Alpha reactivity analysis. a Occipital EEG signals of example control and DLB participants in eyes-closed (blue) and eyes-open (red) conditions. b Comparison of mean power spectra for eyes-closed and eyes-open conditions for the different clinical groups. Shaded areas indicate standard errors. AD, Alzheimer’s disease; DLB, dementia with Lewy bodies; HC, healthy controls; PDD, Parkinson’s disease dementia

There were no significant differences between the DLB and PDD subgroups in terms of individual alpha peak frequency, alpha reactivity, or eyes-closed and eyes-open alpha power (see Supplementary Table S3).

There was a significant positive correlation between individual alpha peak frequency and alpha reactivity in the AD group (ρ = 0.77, p < 0.001), but no significant correlations in DLB (ρ = 0.37, p = 0.08), PDD (ρ = 0.33, p = 0.19), or controls (ρ = 0.12, p = 0.46).

The results with respect to alpha reactivity did not change when considering the standard alpha frequency band from 8 to 12 Hz instead of individual alpha peak frequencies (see Section 3 of the Supplementary Material).

Results from all group comparisons did not change when including gender as a covariate (see Supplementary Table S5).

NBM volume

Normalised NBM volume was decreased in the AD and LBD groups compared to controls; however, there was no significant difference between the dementia groups (see Table 2 and Fig. 3b). There was no difference in normalised NBM volume between the DLB and PDD subgroups (see Supplementary Table S3).

Fig. 3
figure3

Group comparison. a Group comparison of alpha reactivity. b Group comparison of NBM volumes (normalised with respect to total intracranial volume). In each boxplot, the central line corresponds to the sample median; the upper and lower borders of the box represent the 25th and 75th percentile, respectively; and the length of the whiskers is 1.5 times the interquartile range.
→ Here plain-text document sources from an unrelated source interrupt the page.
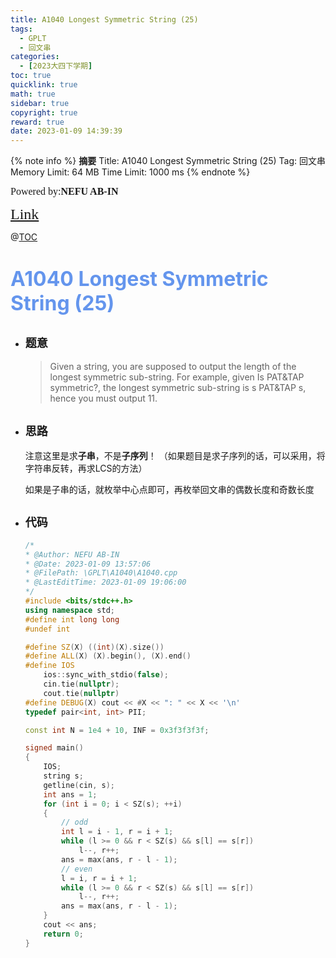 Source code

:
 ```yaml
---
title: A1040 Longest Symmetric String (25)
tags:
  - GPLT
  - 回文串
categories:
  - [2023大四下学期]
toc: true
quicklink: true
math: true
sidebar: true
copyright: true
reward: true
date: 2023-01-09 14:39:39
---
```



{% note info %}
**摘要**
Title: A1040 Longest Symmetric String (25)
Tag: 回文串
Memory Limit: 64 MB
Time Limit: 1000 ms
{% endnote %}
<!-- more -->

<font size=3 face=楷体>Powered by:**NEFU AB-IN**</font>

<font color=#FFA500 size=5 face=楷体>[Link](https://pintia.cn/problem-sets/994805342720868352/exam/problems/994805446102073344)</font>

@[TOC](文章目录)

# <font color=#6495ED size=6>A1040 Longest Symmetric String (25)</font>

* ## <font size=4 face=粗体>题意</font>

  >Given a string, you are supposed to output the length of the longest symmetric sub-string. For example, given Is PAT&TAP symmetric?, the longest symmetric sub-string is s PAT&TAP s, hence you must output 11.

* ## <font size=4 face=粗体>思路</font>

  注意这里是求**子串**，不是**子序列**！
  （如果题目是求子序列的话，可以采用，将字符串反转，再求LCS的方法）

  如果是子串的话，就枚举中心点即可，再枚举回文串的偶数长度和奇数长度

* ## <font size=4 face=粗体>代码</font>

  ```cpp
  /*
  * @Author: NEFU AB-IN
  * @Date: 2023-01-09 13:57:06
  * @FilePath: \GPLT\A1040\A1040.cpp
  * @LastEditTime: 2023-01-09 19:06:00
  */
  #include <bits/stdc++.h>
  using namespace std;
  #define int long long
  #undef int

  #define SZ(X) ((int)(X).size())
  #define ALL(X) (X).begin(), (X).end()
  #define IOS                                                                                                            \
      ios::sync_with_stdio(false);                                                                                       \
      cin.tie(nullptr);                                                                                                  \
      cout.tie(nullptr)
  #define DEBUG(X) cout << #X << ": " << X << '\n'
  typedef pair<int, int> PII;

  const int N = 1e4 + 10, INF = 0x3f3f3f3f;

  signed main()
  {
      IOS;
      string s;
      getline(cin, s);
      int ans = 1;
      for (int i = 0; i < SZ(s); ++i)
      {
          // odd
          int l = i - 1, r = i + 1;
          while (l >= 0 && r < SZ(s) && s[l] == s[r])
              l--, r++;
          ans = max(ans, r - l - 1);
          // even
          l = i, r = i + 1;
          while (l >= 0 && r < SZ(s) && s[l] == s[r])
              l--, r++;
          ans = max(ans, r - l - 1);
      }
      cout << ans;
      return 0;
  }
  ``` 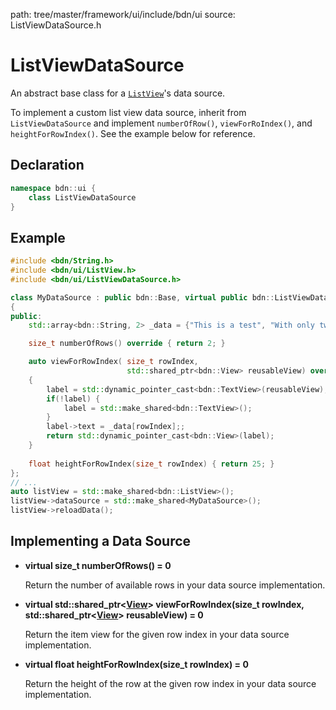 path: tree/master/framework/ui/include/bdn/ui
source: ListViewDataSource.h

# ListViewDataSource

An abstract base class for a [`ListView`](list_view.md)'s data source.

To implement a custom list view data source, inherit from `ListViewDataSource` and implement `numberOfRow()`, `viewForRoIndex()`, and `heightForRowIndex()`. See the example below for reference.

## Declaration

```C++
namespace bdn::ui {
	class ListViewDataSource
}
```

## Example

```C++
#include <bdn/String.h>
#include <bdn/ui/ListView.h>
#include <bdn/ui/ListViewDataSource.h>

class MyDataSource : public bdn::Base, virtual public bdn::ListViewDataSource
{
public:
	std::array<bdn::String, 2> _data = {"This is a test", "With only two lines of text"};

	size_t numberOfRows() override { return 2; }

	auto viewForRowIndex( size_t rowIndex, 
						  std::shared_ptr<bdn::View> reusableView) override
	{
		label = std::dynamic_pointer_cast<bdn::TextView>(reusableView);
		if(!label) {
			label = std::make_shared<bdn::TextView>();
		}
		label->text = _data[rowIndex];;
		return std::dynamic_pointer_cast<bdn::View>(label);
	}
	
	float heightForRowIndex(size_t rowIndex) { return 25; }
};
// ...
auto listView = std::make_shared<bdn::ListView>();
listView->dataSource = std::make_shared<MyDataSource>();
listView->reloadData();
```

## Implementing a Data Source

* **virtual size_t numberOfRows() = 0**

	Return the number of available rows in your data source implementation.
	
* **virtual std::shared_ptr<[View](view.md)\> viewForRowIndex(size_t rowIndex, std::shared_ptr<[View](view.md)\> reusableView) = 0**

	Return the item view for the given row index in your data source implementation.

* **virtual float heightForRowIndex(size_t rowIndex) = 0**

	Return the height of the row at the given row index in your data source implementation.


  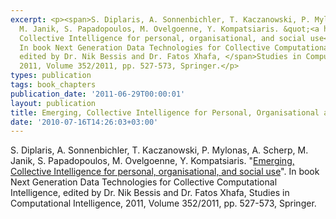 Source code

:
 ```yaml
---
excerpt: <p><span>S. Diplaris, A. Sonnenbichler, T. Kaczanowski, P. Mylonas, A. Scherp,
  M. Janik, S. Papadopoulos, M. Ovelgoenne, Y. Kompatsiaris. &quot;<a href="http://www.springerlink.com/content/f04820561858p260/abstract/">Emerging,
  Collective Intelligence for personal, organisational, and social use</a>&quot;.
  In book Next Generation Data Technologies for Collective Computational Intelligence,
  edited by Dr. Nik Bessis and Dr. Fatos Xhafa, </span>Studies in Computational Intelligence,
  2011, Volume 352/2011, pp. 527-573, Springer.</p>
types: publication
tags: book_chapters
publication_date: '2011-06-29T00:00:01'
layout: publication
title: Emerging, Collective Intelligence for Personal, Organisational and Social Use
date: '2010-07-16T14:26:03+03:00'
---
```

<p><span>S. Diplaris, A. Sonnenbichler, T. Kaczanowski, P. Mylonas, A. Scherp, M. Janik, S. Papadopoulos, M. Ovelgoenne, Y. Kompatsiaris. &quot;<a href="http://www.springerlink.com/content/f04820561858p260/abstract/">Emerging, Collective Intelligence for personal, organisational, and social use</a>&quot;. In book Next Generation Data Technologies for Collective Computational Intelligence, edited by Dr. Nik Bessis and Dr. Fatos Xhafa, </span>Studies in Computational Intelligence, 2011, Volume 352/2011, pp. 527-573, Springer.</p>
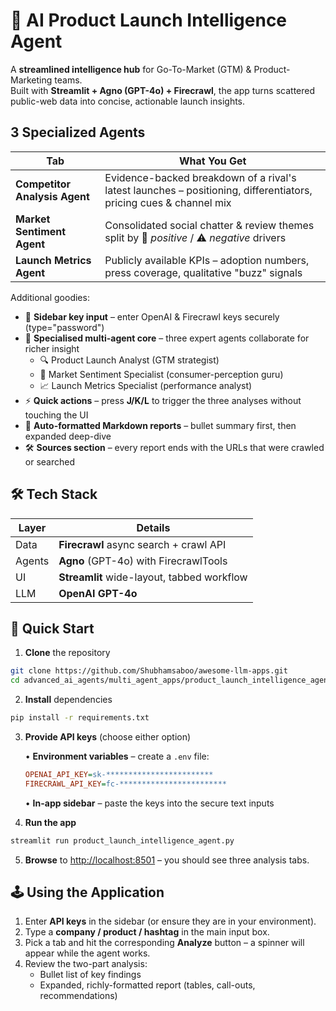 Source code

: # 🚀 AI Product Launch Intelligence Agent

A **streamlined intelligence hub** for Go-To-Market (GTM) & Product-Marketing teams.  
Built with **Streamlit + Agno (GPT-4o) + Firecrawl**, the app turns scattered public-web data into concise, actionable launch insights.

## 3 Specialized Agents

| Tab | What You Get |
|-----|--------------|
| **Competitor Analysis Agent** | Evidence-backed breakdown of a rival's latest launches – positioning, differentiators, pricing cues & channel mix |
| **Market Sentiment Agent** | Consolidated social chatter & review themes split by 🚀 *positive* / ⚠️ *negative* drivers |
| **Launch Metrics Agent** | Publicly available KPIs – adoption numbers, press coverage, qualitative "buzz" signals |

Additional goodies:

* 🔑 **Sidebar key input** – enter OpenAI & Firecrawl keys securely (type="password")
* 🧠 **Specialised multi-agent core** – three expert agents collaborate for richer insight
  * 🔍 Product Launch Analyst (GTM strategist)
  * 💬 Market Sentiment Specialist (consumer-perception guru)
  * 📈 Launch Metrics Specialist (performance analyst)
* ⚡ **Quick actions** – press **J/K/L** to trigger the three analyses without touching the UI
* 📑 **Auto-formatted Markdown reports** – bullet summary first, then expanded deep-dive
* 🛠️ **Sources section** – every report ends with the URLs that were crawled or searched

## 🛠️ Tech Stack

| Layer | Details |
|-------|---------|
| Data | **Firecrawl** async search + crawl API |
| Agents | **Agno** (GPT-4o) with FirecrawlTools |
| UI | **Streamlit** wide-layout, tabbed workflow |
| LLM | **OpenAI GPT-4o** |

## 🚀 Quick Start

1. **Clone** the repository

```bash
git clone https://github.com/Shubhamsaboo/awesome-llm-apps.git
cd advanced_ai_agents/multi_agent_apps/product_launch_intelligence_agent
```

2. **Install** dependencies

```bash
pip install -r requirements.txt
```

3. **Provide API keys** (choose either option)

   • **Environment variables** – create a `.env` file:
   ```ini
   OPENAI_API_KEY=sk-************************
   FIRECRAWL_API_KEY=fc-************************
   ```
   • **In-app sidebar** – paste the keys into the secure text inputs

4. **Run the app**

```bash
streamlit run product_launch_intelligence_agent.py
```

5. **Browse** to <http://localhost:8501> – you should see three analysis tabs.

## 🕹️ Using the Application

1. Enter **API keys** in the sidebar (or ensure they are in your environment).
2. Type a **company / product / hashtag** in the main input box.
3. Pick a tab and hit the corresponding **Analyze** button – a spinner will appear while the agent works.
4. Review the two-part analysis:
   * Bullet list of key findings
   * Expanded, richly-formatted report (tables, call-outs, recommendations)

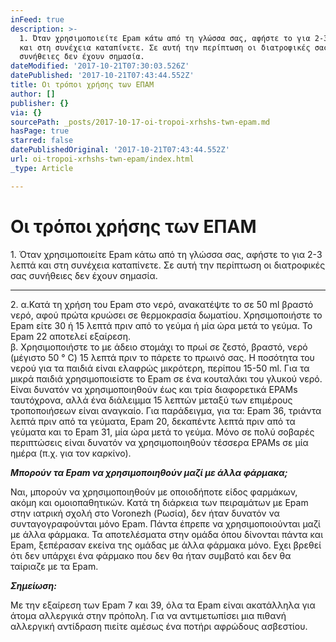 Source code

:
 ```yaml
---
inFeed: true
description: >-
  1. Όταν χρησιμοποιείτε Epam κάτω από τη γλώσσα σας, αφήστε το για 2-3 λεπτά
  και στη συνέχεια καταπίνετε. Σε αυτή την περίπτωση οι διατροφικές σας
  συνήθειες δεν έχουν σημασία.
dateModified: '2017-10-21T07:30:03.526Z'
datePublished: '2017-10-21T07:43:44.552Z'
title: Οι τρόποι χρήσης των ΕΠΑΜ
author: []
publisher: {}
via: {}
sourcePath: _posts/2017-10-17-oi-tropoi-xrhshs-twn-epam.md
hasPage: true
starred: false
datePublishedOriginal: '2017-10-21T07:43:44.552Z'
url: oi-tropoi-xrhshs-twn-epam/index.html
_type: Article

---
```

# Οι τρόποι χρήσης των ΕΠΑΜ

1\. Όταν χρησιμοποιείτε Epam κάτω από τη γλώσσα σας, αφήστε το για 2-3 λεπτά και στη συνέχεια καταπίνετε. Σε αυτή την περίπτωση οι διατροφικές σας συνήθειες δεν έχουν σημασία.

---

2\. α.Κατά τη χρήση του Epam στο νερό, ανακατέψτε το σε 50 ml βραστό νερό, αφού πρώτα κρυώσει σε θερμοκρασία δωματίου. Χρησιμοποιήστε το Epam είτε 30 ή 15 λεπτά πριν από το γεύμα ή μία ώρα μετά το γεύμα. Το Epam 22 αποτελεί εξαίρεση.   
β. Χρησιμοποιήστε το με άδειο στομάχι το πρωί σε ζεστό, βραστό, νερό (μέγιστο 50 ° C) 15 λεπτά πριν το πάρετε το πρωινό σας. Η ποσότητα του νερού για τα παιδιά είναι ελαφρώς μικρότερη, περίπου 15-50 ml. Για τα μικρά παιδιά χρησιμοποιείστε το Epam σε ένα κουταλάκι του γλυκού νερό. Είναι δυνατόν να χρησιμοποιηθούν έως και τρία διαφορετικά EPAMs ταυτόχρονα, αλλά ένα διάλειμμα 15 λεπτών μεταξύ των επιμέρους τροποποιήσεων είναι αναγκαίο. Για παράδειγμα, για τα: Epam 36, τριάντα λεπτά πριν από τα γεύματα, Epam 20, δεκαπέντε λεπτά πριν από τα γεύματα και το Epam 31, μία ώρα μετά το γεύμα. Μόνο σε πολύ σοβαρές περιπτώσεις είναι δυνατόν να χρησιμοποιηθούν τέσσερα EPAMs σε μία ημέρα (π.χ. για τον καρκίνο).

_**Μπορούν τα Epam να χρησιμοποιηθούν μαζί με άλλα φάρμακα;**_

Ναι, μπορούν να χρησιμοποιηθούν με οποιοδήποτε είδος φαρμάκων, ακόμη και ομοιοπαθητικών. Κατά τη διάρκεια των πειραμάτων με Epam στην ιατρική σχολή στο Voronezh (Ρωσία), δεν ήταν δυνατόν να συνταγογραφούνται μόνο Epam. Πάντα έπρεπε να χρησιμοποιούνται μαζί με άλλα φάρμακα. Τα αποτελέσματα στην ομάδα όπου δίνονται πάντα και Epam, ξεπέρασαν εκείνα της ομάδας με άλλα φάρμακα μόνο. Εχει βρεθεί ότι δεν υπάρχει ένα φάρμακο που δεν θα ήταν συμβατό και δεν θα ταίριαζε με τα Epam.

_**Σημείωση:**_

Με την εξαίρεση των Epam 7 και 39, όλα τα Epam είναι ακατάλληλα για άτομα αλλεργικά στην πρόπολη. Για να αντιμετωπίσει μια πιθανή αλλεργική αντίδραση πιείτε αμέσως ένα ποτήρι αφρώδους ασβεστίου.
Corresponding results from statistical comparisons between the groups are presented in Table 2. AD, Alzheimer’s disease; DLB, dementia with Lewy bodies; HC, healthy controls; NBM, nucleus basalis of Meynert; PDD, Parkinson’s disease dementia

Mean (standard deviation) of total intracranial volumes in litres were 1.44 (0.11) in the control group, 1.42 (0.13) in the AD group, and 1.54 (0.15) in the LBD group.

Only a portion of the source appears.